• Aim of the task: Your output should consist of every record, copied exactly.

Dataset entries:

>>>>

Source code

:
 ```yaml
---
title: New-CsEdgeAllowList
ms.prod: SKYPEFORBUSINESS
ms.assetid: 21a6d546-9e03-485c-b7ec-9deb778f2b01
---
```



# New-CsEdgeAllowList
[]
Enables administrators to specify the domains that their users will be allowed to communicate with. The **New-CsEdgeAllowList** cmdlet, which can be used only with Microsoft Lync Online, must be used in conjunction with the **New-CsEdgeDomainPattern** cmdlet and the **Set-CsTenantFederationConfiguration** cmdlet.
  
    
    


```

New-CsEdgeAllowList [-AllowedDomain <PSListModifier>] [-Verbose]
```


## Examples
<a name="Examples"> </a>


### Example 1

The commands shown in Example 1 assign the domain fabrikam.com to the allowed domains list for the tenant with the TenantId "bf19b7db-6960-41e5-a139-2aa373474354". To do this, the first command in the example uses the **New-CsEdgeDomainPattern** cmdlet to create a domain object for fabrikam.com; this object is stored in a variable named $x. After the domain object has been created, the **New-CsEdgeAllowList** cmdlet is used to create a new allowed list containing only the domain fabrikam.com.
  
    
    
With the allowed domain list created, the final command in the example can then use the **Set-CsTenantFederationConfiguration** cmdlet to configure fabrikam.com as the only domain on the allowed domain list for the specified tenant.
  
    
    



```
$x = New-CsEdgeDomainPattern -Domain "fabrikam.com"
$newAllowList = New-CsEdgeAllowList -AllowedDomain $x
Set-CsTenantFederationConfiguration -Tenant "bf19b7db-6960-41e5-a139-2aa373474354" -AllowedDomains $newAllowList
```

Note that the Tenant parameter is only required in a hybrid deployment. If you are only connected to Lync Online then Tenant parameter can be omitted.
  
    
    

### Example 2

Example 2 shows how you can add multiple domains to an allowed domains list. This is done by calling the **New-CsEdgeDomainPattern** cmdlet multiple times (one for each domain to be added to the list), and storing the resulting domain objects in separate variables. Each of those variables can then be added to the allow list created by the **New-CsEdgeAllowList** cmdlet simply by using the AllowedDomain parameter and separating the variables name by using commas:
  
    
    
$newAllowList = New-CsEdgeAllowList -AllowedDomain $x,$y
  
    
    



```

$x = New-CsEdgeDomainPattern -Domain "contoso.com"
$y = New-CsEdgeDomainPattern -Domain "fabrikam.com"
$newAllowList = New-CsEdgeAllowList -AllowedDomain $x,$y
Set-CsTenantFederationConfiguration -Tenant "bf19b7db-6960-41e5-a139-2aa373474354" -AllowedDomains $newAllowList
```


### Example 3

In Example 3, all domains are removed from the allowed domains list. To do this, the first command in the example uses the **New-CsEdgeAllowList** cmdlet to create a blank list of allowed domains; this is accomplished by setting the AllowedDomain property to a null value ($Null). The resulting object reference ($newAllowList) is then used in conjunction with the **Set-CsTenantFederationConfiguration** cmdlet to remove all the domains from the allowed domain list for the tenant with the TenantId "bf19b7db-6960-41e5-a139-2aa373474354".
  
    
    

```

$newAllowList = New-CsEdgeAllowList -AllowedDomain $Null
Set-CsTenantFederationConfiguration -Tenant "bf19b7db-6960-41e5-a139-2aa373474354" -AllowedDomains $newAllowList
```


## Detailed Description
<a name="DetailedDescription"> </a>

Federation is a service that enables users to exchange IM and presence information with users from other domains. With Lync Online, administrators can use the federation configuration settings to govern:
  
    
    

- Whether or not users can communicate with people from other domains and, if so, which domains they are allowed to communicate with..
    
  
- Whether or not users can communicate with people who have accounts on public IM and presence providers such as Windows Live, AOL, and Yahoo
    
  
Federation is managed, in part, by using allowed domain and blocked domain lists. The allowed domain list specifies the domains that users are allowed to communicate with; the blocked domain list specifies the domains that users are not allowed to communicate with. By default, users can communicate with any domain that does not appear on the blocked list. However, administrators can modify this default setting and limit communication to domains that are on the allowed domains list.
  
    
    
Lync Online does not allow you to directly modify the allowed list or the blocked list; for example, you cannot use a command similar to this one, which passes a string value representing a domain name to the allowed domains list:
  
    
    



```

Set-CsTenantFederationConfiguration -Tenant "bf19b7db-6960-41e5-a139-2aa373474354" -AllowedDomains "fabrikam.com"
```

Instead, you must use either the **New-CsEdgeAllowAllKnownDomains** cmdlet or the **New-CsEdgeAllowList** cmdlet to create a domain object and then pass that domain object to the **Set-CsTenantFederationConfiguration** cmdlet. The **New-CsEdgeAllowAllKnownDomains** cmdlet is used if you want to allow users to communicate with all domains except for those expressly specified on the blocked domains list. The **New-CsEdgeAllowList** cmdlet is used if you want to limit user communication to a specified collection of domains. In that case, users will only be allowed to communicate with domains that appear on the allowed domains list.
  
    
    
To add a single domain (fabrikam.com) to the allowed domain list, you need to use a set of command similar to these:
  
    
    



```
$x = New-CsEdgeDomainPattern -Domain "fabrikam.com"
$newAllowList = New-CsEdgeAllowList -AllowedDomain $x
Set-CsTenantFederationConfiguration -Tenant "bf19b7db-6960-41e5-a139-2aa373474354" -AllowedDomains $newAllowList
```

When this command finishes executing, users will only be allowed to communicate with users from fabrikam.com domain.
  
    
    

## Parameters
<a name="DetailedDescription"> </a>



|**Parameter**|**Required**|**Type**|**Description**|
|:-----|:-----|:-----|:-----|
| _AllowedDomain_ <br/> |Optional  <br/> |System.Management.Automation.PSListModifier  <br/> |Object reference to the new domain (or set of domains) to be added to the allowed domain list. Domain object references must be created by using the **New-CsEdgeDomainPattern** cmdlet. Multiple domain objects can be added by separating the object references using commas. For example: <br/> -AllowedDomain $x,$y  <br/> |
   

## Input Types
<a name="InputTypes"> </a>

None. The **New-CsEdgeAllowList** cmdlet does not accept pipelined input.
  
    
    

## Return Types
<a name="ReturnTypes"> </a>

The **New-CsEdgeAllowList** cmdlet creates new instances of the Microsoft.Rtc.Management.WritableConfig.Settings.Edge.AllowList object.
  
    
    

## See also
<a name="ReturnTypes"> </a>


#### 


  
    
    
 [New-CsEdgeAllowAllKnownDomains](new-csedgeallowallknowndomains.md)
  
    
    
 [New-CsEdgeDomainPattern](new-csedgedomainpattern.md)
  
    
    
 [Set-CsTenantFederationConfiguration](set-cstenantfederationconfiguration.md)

<<<<

• Your solution:
Source code

:
 ```yaml
---
title: New-CsEdgeAllowList
ms.prod: SKYPEFORBUSINESS
ms.assetid: 21a6d546-9e03-485c-b7ec-9deb778f2b01
---
```



# New-CsEdgeAllowList
[]
Enables administrators to specify the domains that their users will be allowed to communicate with. The **New-CsEdgeAllowList** cmdlet, which can be used only with Microsoft Lync Online, must be used in conjunction with the **New-CsEdgeDomainPattern** cmdlet and the **Set-CsTenantFederationConfiguration** cmdlet.
  
    
    


```

New-CsEdgeAllowList [-AllowedDomain <PSListModifier>] [-Verbose]
```


## Examples
<a name="Examples"> </a>


### Example 1

The commands shown in Example 1 assign the domain fabrikam.com to the allowed domains list for the tenant with the TenantId "bf19b7db-6960-41e5-a139-2aa373474354". To do this, the first command in the example uses the **New-CsEdgeDomainPattern** cmdlet to create a domain object for fabrikam.com; this object is stored in a variable named $x. After the domain object has been created, the **New-CsEdgeAllowList** cmdlet is used to create a new allowed list containing only the domain fabrikam.com.
  
    
    
With the allowed domain list created, the final command in the example can then use the **Set-CsTenantFederationConfiguration** cmdlet to configure fabrikam.com as the only domain on the allowed domain list for the specified tenant.
  
    
    



```
$x = New-CsEdgeDomainPattern -Domain "fabrikam.com"
$newAllowList = New-CsEdgeAllowList -AllowedDomain $x
Set-CsTenantFederationConfiguration -Tenant "bf19b7db-6960-41e5-a139-2aa373474354" -AllowedDomains $newAllowList
```

Note that the Tenant parameter is only required in a hybrid deployment. If you are only connected to Lync Online then Tenant parameter can be omitted.
  
    
    

### Example 2

Example 2 shows how you can add multiple domains to an allowed domains list. This is done by calling the **New-CsEdgeDomainPattern** cmdlet multiple times (one for each domain to be added to the list), and storing the resulting domain objects in separate variables. Each of those variables can then be added to the allow list created by the **New-CsEdgeAllowList** cmdlet simply by using the AllowedDomain parameter and separating the variables name by using commas:
  
    
    
$newAllowList = New-CsEdgeAllowList -AllowedDomain $x,$y
  
    
    



```

$x = New-CsEdgeDomainPattern -Domain "contoso.com"
$y = New-CsEdgeDomainPattern -Domain "fabrikam.com"
$newAllowList = New-CsEdgeAllowList -AllowedDomain $x,$y
Set-CsTenantFederationConfiguration -Tenant "bf19b7db-6960-41e5-a139-2aa373474354" -AllowedDomains $newAllowList
```


### Example 3

In Example 3, all domains are removed from the allowed domains list. To do this, the first command in the example uses the **New-CsEdgeAllowList** cmdlet to create a blank list of allowed domains; this is accomplished by setting the AllowedDomain property to a null value ($Null). The resulting object reference ($newAllowList) is then used in conjunction with the **Set-CsTenantFederationConfiguration** cmdlet to remove all the domains from the allowed domain list for the tenant with the TenantId "bf19b7db-6960-41e5-a139-2aa373474354".
  
    
    

```

$newAllowList = New-CsEdgeAllowList -AllowedDomain $Null
Set-CsTenantFederationConfiguration -Tenant "bf19b7db-6960-41e5-a139-2aa373474354" -AllowedDomains $newAllowList
```


## Detailed Description
<a name="DetailedDescription"> </a>

Federation is a service that enables users to exchange IM and presence information with users from other domains. With Lync Online, administrators can use the federation configuration settings to govern:
  
    
    

- Whether or not users can communicate with people from other domains and, if so, which domains they are allowed to communicate with..
    
  
- Whether or not users can communicate with people who have accounts on public IM and presence providers such as Windows Live, AOL, and Yahoo
    
  
Federation is managed, in part, by using allowed domain and blocked domain lists. The allowed domain list specifies the domains that users are allowed to communicate with; the blocked domain list specifies the domains that users are not allowed to communicate with. By default, users can communicate with any domain that does not appear on the blocked list. However, administrators can modify this default setting and limit communication to domains that are on the allowed domains list.
  
    
    
Lync Online does not allow you to directly modify the allowed list or the blocked list; for example, you cannot use a command similar to this one, which passes a string value representing a domain name to the allowed domains list:
  
    
    



```

Set-CsTenantFederationConfiguration -Tenant "bf19b7db-6960-41e5-a139-2aa373474354" -AllowedDomains "fabrikam.com"
```

Instead, you must use either the **New-CsEdgeAllowAllKnownDomains** cmdlet or the **New-CsEdgeAllowList** cmdlet to create a domain object and then pass that domain object to the **Set-CsTenantFederationConfiguration** cmdlet. The **New-CsEdgeAllowAllKnownDomains** cmdlet is used if you want to allow users to communicate with all domains except for those expressly specified on the blocked domains list. The **New-CsEdgeAllowList** cmdlet is used if you want to limit user communication to a specified collection of domains. In that case, users will only be allowed to communicate with domains that appear on the allowed domains list.
  
    
    
To add a single domain (fabrikam.com) to the allowed domain list, you need to use a set of command similar to these:
  
    
    



```
$x = New-CsEdgeDomainPattern -Domain "fabrikam.com"
$newAllowList = New-CsEdgeAllowList -AllowedDomain $x
Set-CsTenantFederationConfiguration -Tenant "bf19b7db-6960-41e5-a139-2aa373474354" -AllowedDomains $newAllowList
```

When this command finishes executing, users will only be allowed to communicate with users from fabrikam.com domain.
  
    
    

## Parameters
<a name="DetailedDescription"> </a>



|**Parameter**|**Required**|**Type**|**Description**|
|:-----|:-----|:-----|:-----|
| _AllowedDomain_ <br/> |Optional  <br/> |System.Management.Automation.PSListModifier  <br/> |Object reference to the new domain (or set of domains) to be added to the allowed domain list. Domain object references must be created by using the **New-CsEdgeDomainPattern** cmdlet. Multiple domain objects can be added by separating the object references using commas. For example: <br/> -AllowedDomain $x,$y  <br/> |
   

## Input Types
<a name="InputTypes"> </a>

None. The **New-CsEdgeAllowList** cmdlet does not accept pipelined input.
  
    
    

## Return Types
<a name="ReturnTypes"> </a>

The **New-CsEdgeAllowList** cmdlet creates new instances of the Microsoft.Rtc.Management.WritableConfig.Settings.Edge.AllowList object.
  
    
    

## See also
<a name="ReturnTypes"> </a>


#### 


  
    
    
 [New-CsEdgeAllowAllKnownDomains](new-csedgeallowallknowndomains.md)
  
    
    
 [New-CsEdgeDomainPattern](new-csedgedomainpattern.md)
  
    
    
 [Set-CsTenantFederationConfiguration](set-cstenantfederationconfiguration.md)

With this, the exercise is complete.